He’s Just Not That Into You

By Gen Mc Bride

Okay. Try to follow me here.

Meet Gigi, a bright-eyed 20-something who’s navigating her way through the singles scene. Gigi has a date with Conor, a young, up and comer who buys her two drinks and kisses her on the cheek at the end of the date and says he’ll call her. And for some reason, Gigi believes him and thinks he may be “the one.”

So what does a single woman do when she’s found “the one?” Apparently women become obsessive-compulsive creatures who wait by the phone and check their voicemail repeatedly, watch their cell phone like a hawk and hang up on their mothers to keep the line open. She leans on her friends Beth and Janine for moral support when the phone call fails to come through. No call from Conor doesn’t stop Gigi from moving on to stalking Conor’s favorite watering hole. Enter Alex, the owner/bartender of said watering hole who becomes Gigi’s cynical sage, the all-knowing mentor who demystifies the puzzle of the uninterested male.

So why is Conor uninterested in Gigi? Because he still has a thing for Anna, his friend with benefits, although the benefits have been withheld for some time. But Anna’s just met Ben, a married man. The attraction between Anna & Ben is instantly mutual. Yet Ben fights the attraction, all the while trying not to lament his marriage to Janine. (Still following me?) Ben leans on his friend Neil for moral support. Neil’s single, but in his mind he’s as good as married to his longtime girlfriend, Beth, who is trying very hard to understand why they aren’t yet married. Meanwhile, Anna ponders the idea of going after a married man, using her friend Mary as her sounding board even though Mary isn’t exactly an expert on dating since her personal advisors are her gay coworkers.

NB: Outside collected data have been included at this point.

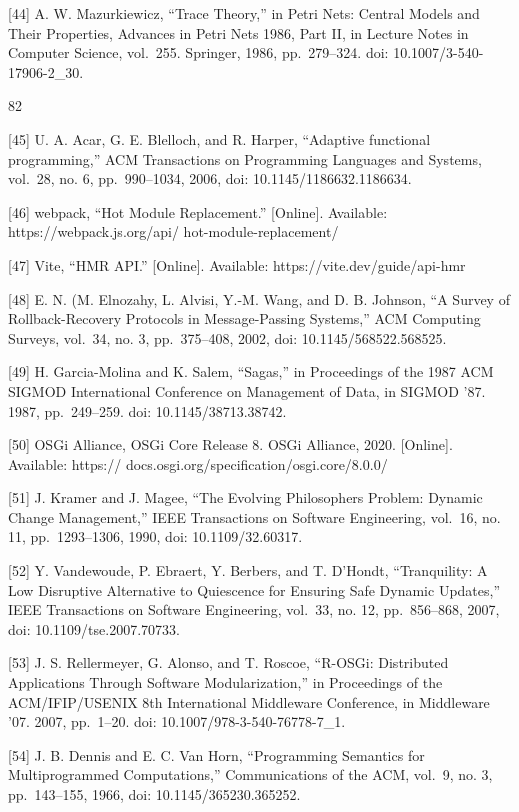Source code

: \documentclass[
  10
]{article}
\begin{document}
{[}44{]} A. W. Mazurkiewicz, ``Trace Theory,'' in Petri Nets: Central
Models and Their Properties, Advances in Petri Nets 1986, Part II, in
Lecture Notes in Computer Science, vol.~255. Springer, 1986,
pp.~279--324. doi: 10.1007/3-540-17906-2\_30.

82

{[}45{]} U. A. Acar, G. E. Blelloch, and R. Harper, ``Adaptive
functional programming,'' ACM Transactions on Programming Languages and
Systems, vol.~28, no. 6, pp.~990--1034, 2006, doi:
10.1145/1186632.1186634.

{[}46{]} webpack, ``Hot Module Replacement.'' {[}Online{]}. Available:
https://webpack.js.org/api/ hot-module-replacement/

{[}47{]} Vite, ``HMR API.'' {[}Online{]}. Available:
https://vite.dev/guide/api-hmr

{[}48{]} E. N. (M. Elnozahy, L. Alvisi, Y.-M. Wang, and D. B. Johnson,
``A Survey of Rollback-Recovery Protocols in Message-Passing Systems,''
ACM Computing Surveys, vol.~34, no. 3, pp.~375--408, 2002, doi:
10.1145/568522.568525.

{[}49{]} H. Garcia-Molina and K. Salem, ``Sagas,'' in Proceedings of the
1987 ACM SIGMOD International Conference on Management of Data, in
SIGMOD '87. 1987, pp.~249--259. doi: 10.1145/38713.38742.

{[}50{]} OSGi Alliance, OSGi Core Release 8. OSGi Alliance, 2020.
{[}Online{]}. Available: https://
docs.osgi.org/specification/osgi.core/8.0.0/

{[}51{]} J. Kramer and J. Magee, ``The Evolving Philosophers Problem:
Dynamic Change Management,'' IEEE Transactions on Software Engineering,
vol.~16, no. 11, pp.~1293--1306, 1990, doi: 10.1109/32.60317.

{[}52{]} Y. Vandewoude, P. Ebraert, Y. Berbers, and T. D'Hondt,
``Tranquility: A Low Disruptive Alternative to Quiescence for Ensuring
Safe Dynamic Updates,'' IEEE Transactions on Software Engineering,
vol.~33, no. 12, pp.~856--868, 2007, doi: 10.1109/tse.2007.70733.

{[}53{]} J. S. Rellermeyer, G. Alonso, and T. Roscoe, ``R-OSGi:
Distributed Applications Through Software Modularization,'' in
Proceedings of the ACM/IFIP/USENIX 8th International Middleware
Conference, in Middleware '07. 2007, pp.~1--20. doi:
10.1007/978-3-540-76778-7\_1.

{[}54{]} J. B. Dennis and E. C. Van Horn, ``Programming Semantics for
Multiprogrammed Computations,'' Communications of the ACM, vol.~9, no.
3, pp.~143--155, 1966, doi: 10.1145/365230.365252.
\end{document}

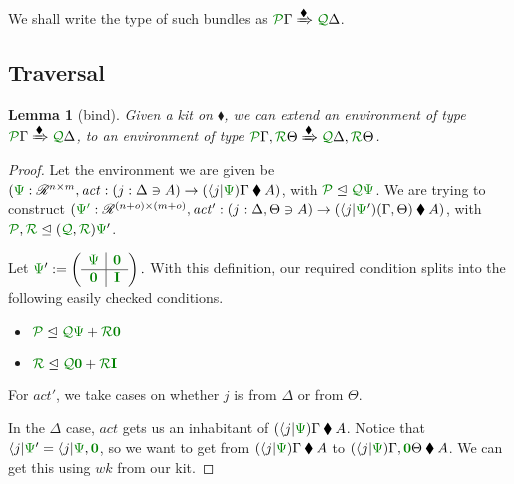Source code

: \documentclass[submission,copyright,creativecommons]{eptcs}
\newtheorem{lemma}[theorem]{Lemma}
\newcommand{\kitrel}{\mathbin{\blacklozenge}}
\begin{document}
We shall write the type of such bundles as
$\ctx{\Gamma}{P} \subst{\kitrel} \ctx{\Delta}{Q}$.

\subsection{Traversal}

\begin{lemma}[bind]\label{lem:bind}
  Given a kit on $\kitrel$, we can extend an environment of type
  $\ctx{\Gamma}{P} \subst{\kitrel} \ctx{\Delta}{Q}$, to an environment of type
  $\ctx{\Gamma}{P}, \ctx{\Theta}{R} \subst{\kitrel}
  \ctx{\Delta}{Q}, \ctx{\Theta}{R}$.
\end{lemma}
\begin{proof}
  Let the environment we are given be
  $(\rescomment\Psi : \mathscr R^{n \times m},
  \mathit{act} : (j : \Delta \ni A) \to (\langle j \rvert\rescomment\Psi)\Gamma \kitrel A)$,
  with $\resctx P \subres \resctx Q \rescomment\Psi$.
  We are trying to construct
  $(\rescomment{\Psi'} : \mathscr R^{(n + o) \times (m + o)},
  \mathit{act'} : (j : \Delta, \Theta \ni A) \to
  (\langle j \rvert\rescomment\Psi')(\Gamma, \Theta) \kitrel A)$,
  with $\resctx P, \resctx R \subres (\resctx Q, \resctx R) \rescomment\Psi'$.

  Let \(
    \rescomment\Psi' := \left(\begin{array}{c|c}
                                \rescomment\Psi & \rescomment{\mat 0}
                                \\ \hline
                                \rescomment{\mat 0} & \rescomment{\mat I}
                              \end{array}\right).
  \)
  With this definition, our required condition splits into the following easily
  checked conditions.
  \begin{itemize}
    \item
      $\resctx P \subres
      \resctx Q\rescomment\Psi + \resctx R\rescomment{\mat 0}$
    \item
      $\resctx R \subres
      \resctx Q\rescomment{\mat 0} + \resctx R\rescomment{\mat I}$
  \end{itemize}

  For $\mathit{act'}$, we take cases on whether $j$ is from $\Delta$ or from
  $\Theta$.

  In the $\Delta$ case, $\mathit{act}$ gets us an inhabitant of
  $(\langle j \rvert\rescomment\Psi)\Gamma \kitrel A$.
  Notice that
  $\langle j \rvert\rescomment\Psi' =
  \langle j \rvert\rescomment\Psi, \rescomment{\vct 0}$,
  so we want to get from $(\langle j \rvert\rescomment\Psi)\Gamma \kitrel A$ to
  $(\langle j \rvert\rescomment\Psi)\Gamma, \rescomment{\vct 0}\Theta
  \kitrel A$.
  We can get this using $\mathit{wk}$ from our kit.


\end{proof}
\end{document}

“He’s Just Not That Into You” is mishmash of funny anecdotes, disturbing stereotypes, acerbic wisdom and heartbreaking circumstances. With a strong, attractive cast and a witty script based on the book by Greg Behrendt and Liz Tuccillo, HJNTIY is an entertaining foray into the minds of 20 & 30-somethings who are trying to make sense of the right and wrong relationships.

In this ensemble, you have Ginnifer Goodwin and Kevin Connolly who play Gigi and Conor with an earnestness, that borders on manic (for Gigi) and with a touch of cute (for Conor). The sexy Anna is played handily by Scarlett Johannson while Bradley Cooper charms as Ben. Jennifer Connelly is the neurotic and suspicious Janine to the seemingly unconcerned Beth, played by Jennifer Anniston. (How did they keep these names straight on set?) Ben Affleck’s lowkey performance makes his Neil a sympathetic character, while Drew Barrymore, for the little screen time she had, was, in turns, endearingly bewildered and resigned. Justin Long makes the most of his screen time infusing Alex with wisdom and harsh compassion to make it one of his more unique portrayals to date.

Maybe because it’s hard to imagine anyone not being that into this good-looking ensemble, the movie had its biggest laughs from the real-people anecdotes interspersed throughout the film. Single moviegoers may find the unflattering representations hit too close to home, while some married viewers may see the same cracks in their mirrors. Still, HJNTIY is an entertaining diversion in which both genders will find something that will make them wince, chuckle or ponder.